Остров Крым опровергает героев, чтобы в конце романа быть раздавленным — без всякой дискуссии о разнице мировоззрений, о тяготении друг к другу расколотых кусков российской нации.

Остров — попытка сохранить свою «русскость» без демагогических рассуждений о жертвенности. Но невозможно совместить такие абстракции, как национальное достоинство и своеобразие исторического пути русского народа, с реальностями самого что ни на есть реального социализма.

Люди тяготятся своей свободой, им тяжело делать свой нравственный выбор. Мощь тоталитарной машины весьма привлекательна, если ты не находишься внутри ее и если не твоя судьба крохотной шестеренкой вертит ее жернова.

Соблазны статистической мощи развитого социализма оказываются сродни соблазнам раннего фашизма, с его культом изобилия и силы.

Люди игнорируют реальность, когда тянутся к мечте. Думают о высокой жертве, а сталкиваются с примитивным доносом, надеются на изысканную роскошь человеческого общения, а будут опасаться высказать вслух самые обычные свои мысли. Хотят реализовать свои духовные потенции, а будут замкнуты в бестолково-строгих идеологических границах.

Андрей Немзер утверждает вторичность романа «Остров Крым», хотя бы по сравнению с «Ожогом». (7) Но дело в том, что произведения, написанные в жанре антиутопии, в большей мере тяготеют к жанровым традициям, нежели к индивидуальным стилевым особенностям писателей. Многие из тех недостатков романа, на которые обращал внимание критик, просто относятся к жанровым особенностям литературной антиутопии. К тому же В.А.Свительский вполне убедительно доказал, что иронический пересказ фабулы — излюбленный прием А.Немзера — в случае с «Островом Крым» недостаточен. (8)

Итак, утопия и антиутопия довольно активно развиваются в литературе русского зарубежья.

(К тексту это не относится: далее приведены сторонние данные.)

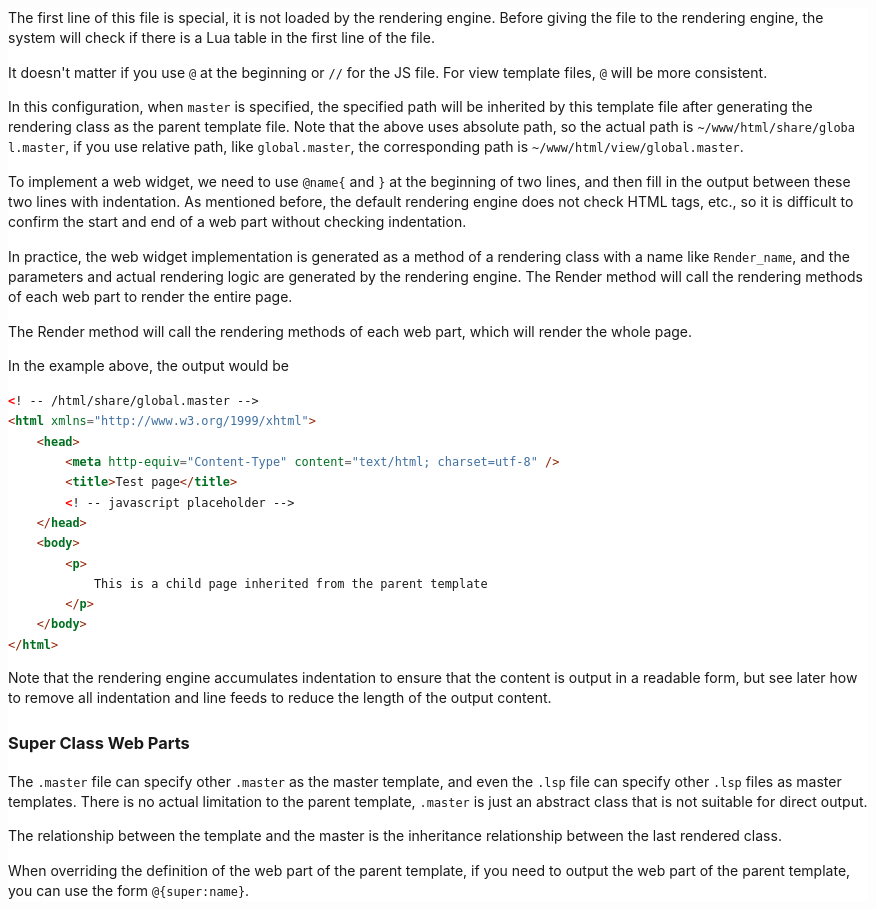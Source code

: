 The first line of this file is special, it is not loaded by the rendering engine. Before giving the file to the rendering engine, the system will check if there is a Lua table in the first line of the file.

It doesn't matter if you use `@` at the beginning or `//` for the JS file. For view template files, `@` will be more consistent.

In this configuration, when `master` is specified, the specified path will be inherited by this template file after generating the rendering class as the parent template file. Note that the above uses absolute path, so the actual path is `~/www/html/share/global.master`, if you use relative path, like `global.master`, the corresponding path is `~/www/html/view/global.master`.

To implement a web widget, we need to use `@name{` and `}` at the beginning of two lines, and then fill in the output between these two lines with indentation. As mentioned before, the default rendering engine does not check HTML tags, etc., so it is difficult to confirm the start and end of a web part without checking indentation.

In practice, the web widget implementation is generated as a method of a rendering class with a name like `Render_name`, and the parameters and actual rendering logic are generated by the rendering engine. The Render method will call the rendering methods of each web part to render the entire page.

The Render method will call the rendering methods of each web part, which will render the whole page.

In the example above, the output would be

```html
<! -- /html/share/global.master -->
<html xmlns="http://www.w3.org/1999/xhtml">
    <head>
        <meta http-equiv="Content-Type" content="text/html; charset=utf-8" />
        <title>Test page</title>
        <! -- javascript placeholder -->
    </head>
    <body>
        <p>
            This is a child page inherited from the parent template
        </p>
    </body>
</html>
```

Note that the rendering engine accumulates indentation to ensure that the content is output in a readable form, but see later how to remove all indentation and line feeds to reduce the length of the output content.


### Super Class Web Parts

The `.master` file can specify other `.master` as the master template, and even the `.lsp` file can specify other `.lsp` files as master templates. There is no actual limitation to the parent template, `.master` is just an abstract class that is not suitable for direct output.

The relationship between the template and the master is the inheritance relationship between the last rendered class.

When overriding the definition of the web part of the parent template, if you need to output the web part of the parent template, you can use the form `@{super:name}`.
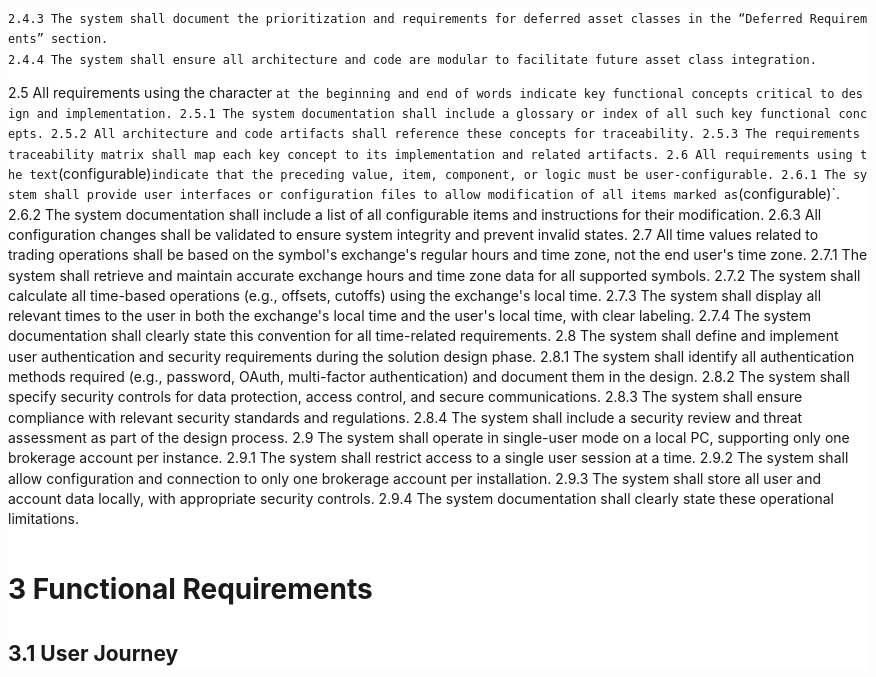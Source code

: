     2.4.3 The system shall document the prioritization and requirements for deferred asset classes in the “Deferred Requirements” section.
    2.4.4 The system shall ensure all architecture and code are modular to facilitate future asset class integration.
2.5 All requirements using the character ` at the beginning and end of words indicate key functional concepts critical to design and implementation.
    2.5.1 The system documentation shall include a glossary or index of all such key functional concepts.
    2.5.2 All architecture and code artifacts shall reference these concepts for traceability.
    2.5.3 The requirements traceability matrix shall map each key concept to its implementation and related artifacts.
2.6 All requirements using the text `(configurable)` indicate that the preceding value, item, component, or logic must be user-configurable.
    2.6.1 The system shall provide user interfaces or configuration files to allow modification of all items marked as `(configurable)`.
    2.6.2 The system documentation shall include a list of all configurable items and instructions for their modification.
    2.6.3 All configuration changes shall be validated to ensure system integrity and prevent invalid states.
2.7 All time values related to trading operations shall be based on the symbol's exchange's regular hours and time zone, not the end user's time zone.
    2.7.1 The system shall retrieve and maintain accurate exchange hours and time zone data for all supported symbols.
    2.7.2 The system shall calculate all time-based operations (e.g., offsets, cutoffs) using the exchange's local time.
    2.7.3 The system shall display all relevant times to the user in both the exchange's local time and the user's local time, with clear labeling.
    2.7.4 The system documentation shall clearly state this convention for all time-related requirements.
2.8 The system shall define and implement user authentication and security requirements during the solution design phase.
    2.8.1 The system shall identify all authentication methods required (e.g., password, OAuth, multi-factor authentication) and document them in the design.
    2.8.2 The system shall specify security controls for data protection, access control, and secure communications.
    2.8.3 The system shall ensure compliance with relevant security standards and regulations.
    2.8.4 The system shall include a security review and threat assessment as part of the design process.
2.9 The system shall operate in single-user mode on a local PC, supporting only one brokerage account per instance.
    2.9.1 The system shall restrict access to a single user session at a time.
    2.9.2 The system shall allow configuration and connection to only one brokerage account per installation.
    2.9.3 The system shall store all user and account data locally, with appropriate security controls.
    2.9.4 The system documentation shall clearly state these operational limitations.

# 3 Functional Requirements

## 3.1 User Journey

И у Гладилина, и у Аксенова, и у Войновича мы видим преобладание одних и тех же жанровых признаков — при всех различиях между стилевыми манерами. Антиутопия в творчестве этих писателей отличается от утопии своей жанровой ориентированностью на личность, на ее особенности, чаяния и беды, словом, антропоцентричностью. Личность в антиутопии всегда ощущает сопротивление среды. Социальная среда и личность — вот главный конфликт антиутопии.